Есть отражение небес
и берег, левый или правый
у каждой выжившей реки;
и Иордан, ручей чудес,
и Борисфен, теперь кровавый,
свои имеют языки.
Пока ещё мы здесь при чём,
горсть мелочи добавь в копилку;
не запечатывай бутылку
почтамтским ломким сургучом.
Пусть там, под аркою Генштаба,
остались мёртвые слова—
течёт небесная Нева
долиной нового Дуаба.
2 января 2025
На водосборах Ойкумены, или комментарии aвтора к стихотворению «Реки» (2025)
Это стихотворение (38 строк) посвящено известному этимологу, лингвисту, поэту, переводчику и критику Анатолию Либерману (Миннеаполис, Миннесота, США). Его критические обзоры давно стали важной частью свободной русскоязычной периодики в Америке и Европе. Я рад возможности посвятить профессору Либерману этот текст.
Текст стихотворения явно нуждается в комментариях, хотя бы частичных и любительских. Я совсем не лингвист, но следую Виктору Шкловскому, который называл себя «рыба-ихтиолог»; и вправду, кто лучше автора может пояснить, что он имел в виду? Другое дело, что любая ссылка в достаточно сложном тексте может породить разветвленные цепи ассоциаций. Удачей можно считать, видимо, ситуацию, когда читатель увидит хотя бы поверхностную часть подобных цепочек.
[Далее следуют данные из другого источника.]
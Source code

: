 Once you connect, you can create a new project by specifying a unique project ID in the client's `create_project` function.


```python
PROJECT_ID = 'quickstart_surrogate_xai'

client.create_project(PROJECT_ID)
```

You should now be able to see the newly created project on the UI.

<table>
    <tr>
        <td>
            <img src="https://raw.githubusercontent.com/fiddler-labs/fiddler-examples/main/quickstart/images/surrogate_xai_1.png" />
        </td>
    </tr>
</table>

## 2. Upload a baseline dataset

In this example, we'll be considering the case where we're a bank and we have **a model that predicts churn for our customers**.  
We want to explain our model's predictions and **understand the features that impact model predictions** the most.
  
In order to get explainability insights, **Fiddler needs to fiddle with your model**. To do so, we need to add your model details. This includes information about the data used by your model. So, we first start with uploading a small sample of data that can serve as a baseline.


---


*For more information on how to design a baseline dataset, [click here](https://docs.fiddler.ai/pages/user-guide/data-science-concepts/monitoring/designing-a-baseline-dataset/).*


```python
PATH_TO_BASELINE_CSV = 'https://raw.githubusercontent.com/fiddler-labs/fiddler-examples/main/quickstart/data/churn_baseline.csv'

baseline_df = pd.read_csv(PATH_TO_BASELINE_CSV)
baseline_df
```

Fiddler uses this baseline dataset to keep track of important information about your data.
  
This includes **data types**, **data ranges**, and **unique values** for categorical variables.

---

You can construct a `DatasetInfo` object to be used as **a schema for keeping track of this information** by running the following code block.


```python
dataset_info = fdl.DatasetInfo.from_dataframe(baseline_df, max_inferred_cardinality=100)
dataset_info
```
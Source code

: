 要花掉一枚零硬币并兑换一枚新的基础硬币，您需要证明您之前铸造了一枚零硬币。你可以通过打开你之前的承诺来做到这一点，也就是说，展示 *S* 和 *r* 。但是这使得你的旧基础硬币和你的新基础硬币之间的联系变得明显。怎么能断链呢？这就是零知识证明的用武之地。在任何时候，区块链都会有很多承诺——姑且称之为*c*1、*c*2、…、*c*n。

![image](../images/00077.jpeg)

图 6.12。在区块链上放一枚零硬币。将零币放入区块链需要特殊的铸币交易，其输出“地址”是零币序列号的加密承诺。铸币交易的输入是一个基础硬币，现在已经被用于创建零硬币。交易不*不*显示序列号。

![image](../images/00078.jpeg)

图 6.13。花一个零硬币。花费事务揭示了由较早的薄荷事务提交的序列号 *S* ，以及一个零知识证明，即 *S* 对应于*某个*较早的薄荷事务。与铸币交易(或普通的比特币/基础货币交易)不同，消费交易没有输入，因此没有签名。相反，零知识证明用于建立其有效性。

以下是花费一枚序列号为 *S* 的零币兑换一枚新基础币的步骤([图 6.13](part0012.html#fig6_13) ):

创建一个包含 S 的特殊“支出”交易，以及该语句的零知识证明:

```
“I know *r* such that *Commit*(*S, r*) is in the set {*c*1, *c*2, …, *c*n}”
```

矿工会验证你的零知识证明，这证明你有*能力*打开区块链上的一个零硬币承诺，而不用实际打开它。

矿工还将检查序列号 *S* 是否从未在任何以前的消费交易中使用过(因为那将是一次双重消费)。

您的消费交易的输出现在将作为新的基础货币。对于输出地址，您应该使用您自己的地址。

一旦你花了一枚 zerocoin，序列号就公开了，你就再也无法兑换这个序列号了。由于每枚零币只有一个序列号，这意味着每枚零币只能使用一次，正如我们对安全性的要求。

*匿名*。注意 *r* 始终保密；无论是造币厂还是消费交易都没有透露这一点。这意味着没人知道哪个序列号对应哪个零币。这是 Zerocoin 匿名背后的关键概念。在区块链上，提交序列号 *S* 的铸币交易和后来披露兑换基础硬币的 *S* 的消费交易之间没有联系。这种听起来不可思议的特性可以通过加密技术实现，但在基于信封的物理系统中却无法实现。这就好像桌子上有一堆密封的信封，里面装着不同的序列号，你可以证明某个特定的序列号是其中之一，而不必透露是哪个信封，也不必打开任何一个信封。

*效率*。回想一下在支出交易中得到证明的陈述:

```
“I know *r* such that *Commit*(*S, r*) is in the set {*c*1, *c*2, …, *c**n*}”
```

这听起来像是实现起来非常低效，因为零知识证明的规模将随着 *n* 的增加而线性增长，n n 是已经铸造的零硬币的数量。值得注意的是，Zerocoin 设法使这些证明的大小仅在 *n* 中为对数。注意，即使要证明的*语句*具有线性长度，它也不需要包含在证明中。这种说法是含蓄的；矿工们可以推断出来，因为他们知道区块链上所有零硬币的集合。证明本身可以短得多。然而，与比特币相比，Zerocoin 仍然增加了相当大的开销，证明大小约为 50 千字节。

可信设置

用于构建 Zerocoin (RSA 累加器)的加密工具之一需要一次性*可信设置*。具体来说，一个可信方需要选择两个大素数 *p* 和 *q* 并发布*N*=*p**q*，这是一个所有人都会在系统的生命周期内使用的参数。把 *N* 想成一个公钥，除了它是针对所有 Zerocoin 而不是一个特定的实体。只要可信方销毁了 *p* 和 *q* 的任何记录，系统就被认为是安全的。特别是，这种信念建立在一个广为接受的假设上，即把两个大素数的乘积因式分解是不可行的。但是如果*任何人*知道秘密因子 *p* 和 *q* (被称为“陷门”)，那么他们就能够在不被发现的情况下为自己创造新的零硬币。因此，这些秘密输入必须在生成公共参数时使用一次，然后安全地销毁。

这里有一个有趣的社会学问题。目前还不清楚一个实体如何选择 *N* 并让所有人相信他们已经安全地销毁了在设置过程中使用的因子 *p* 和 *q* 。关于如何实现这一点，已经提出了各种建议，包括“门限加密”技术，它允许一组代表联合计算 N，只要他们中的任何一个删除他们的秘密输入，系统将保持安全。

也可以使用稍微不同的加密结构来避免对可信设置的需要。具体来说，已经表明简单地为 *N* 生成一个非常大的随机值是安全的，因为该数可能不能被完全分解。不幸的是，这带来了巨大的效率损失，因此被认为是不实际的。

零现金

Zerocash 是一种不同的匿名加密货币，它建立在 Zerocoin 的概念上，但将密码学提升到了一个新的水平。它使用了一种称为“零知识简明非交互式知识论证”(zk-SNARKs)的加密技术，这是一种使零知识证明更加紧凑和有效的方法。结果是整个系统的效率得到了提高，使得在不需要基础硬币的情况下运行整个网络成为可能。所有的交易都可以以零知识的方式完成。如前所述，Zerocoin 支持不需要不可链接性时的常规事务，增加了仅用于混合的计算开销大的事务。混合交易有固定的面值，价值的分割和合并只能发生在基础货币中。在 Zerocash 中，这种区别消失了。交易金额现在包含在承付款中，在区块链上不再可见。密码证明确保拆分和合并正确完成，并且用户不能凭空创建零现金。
Профессор Либерман — не только германист, специалист по скандинавской литературе; не только поэт и переводчик на английский Баратынского, Тютчева, Лермонтова; он прежде всего и профессиональный этимолог (не путать с энтомологом!), то есть исследователь происхождения слов. Много лет он ведёт еженедельный блог на сайте Оксфордского университета, рассказывая об истории английских слов.
Кроме того, именно Либерман переводил и комментировал работы Владимира Проппа и сделал широко известной его «Морфологию сказки», а также знаменитого лингвиста, основателя фонологии, евразийца Николая Трубецкого. Отсюда в стихотворении и «плиты Азий и Европ» (Евразия, или же Азиопа; плиты эти тектонические, подвижные).
В центре стихотворения — игра с этимологией географических названий — гидронимов, в данном случае названий рек. Реки, их долины и берега — основополагающий и древнейший компонент сознания всех основных культур мира. Еще до школы все мы знали десятки их названий: Волга, Енисей, Клязьма, Нил, Амур, Амазонка, Миссисипи, Сена, Лета. Нет смысла цитировать здесь тома исследований, посвященных гидронимам, да я их и не читал. Зато я жил много лет в Средней Азии и знаю не только тюркское слово «су» или «сув» (река/вода), но и его индоевропейский (таджикский, санскритский) эквивалент — «аб» или «об». И еще в детстве я вычитал (возможно, в отрывном календаре - тогдашнем предке Википедии), что финно-угорский эквивалент — это «ва» (Нева, Москва). Другой финно-угорский корень для воды или реки — «га» (Волга, Онега).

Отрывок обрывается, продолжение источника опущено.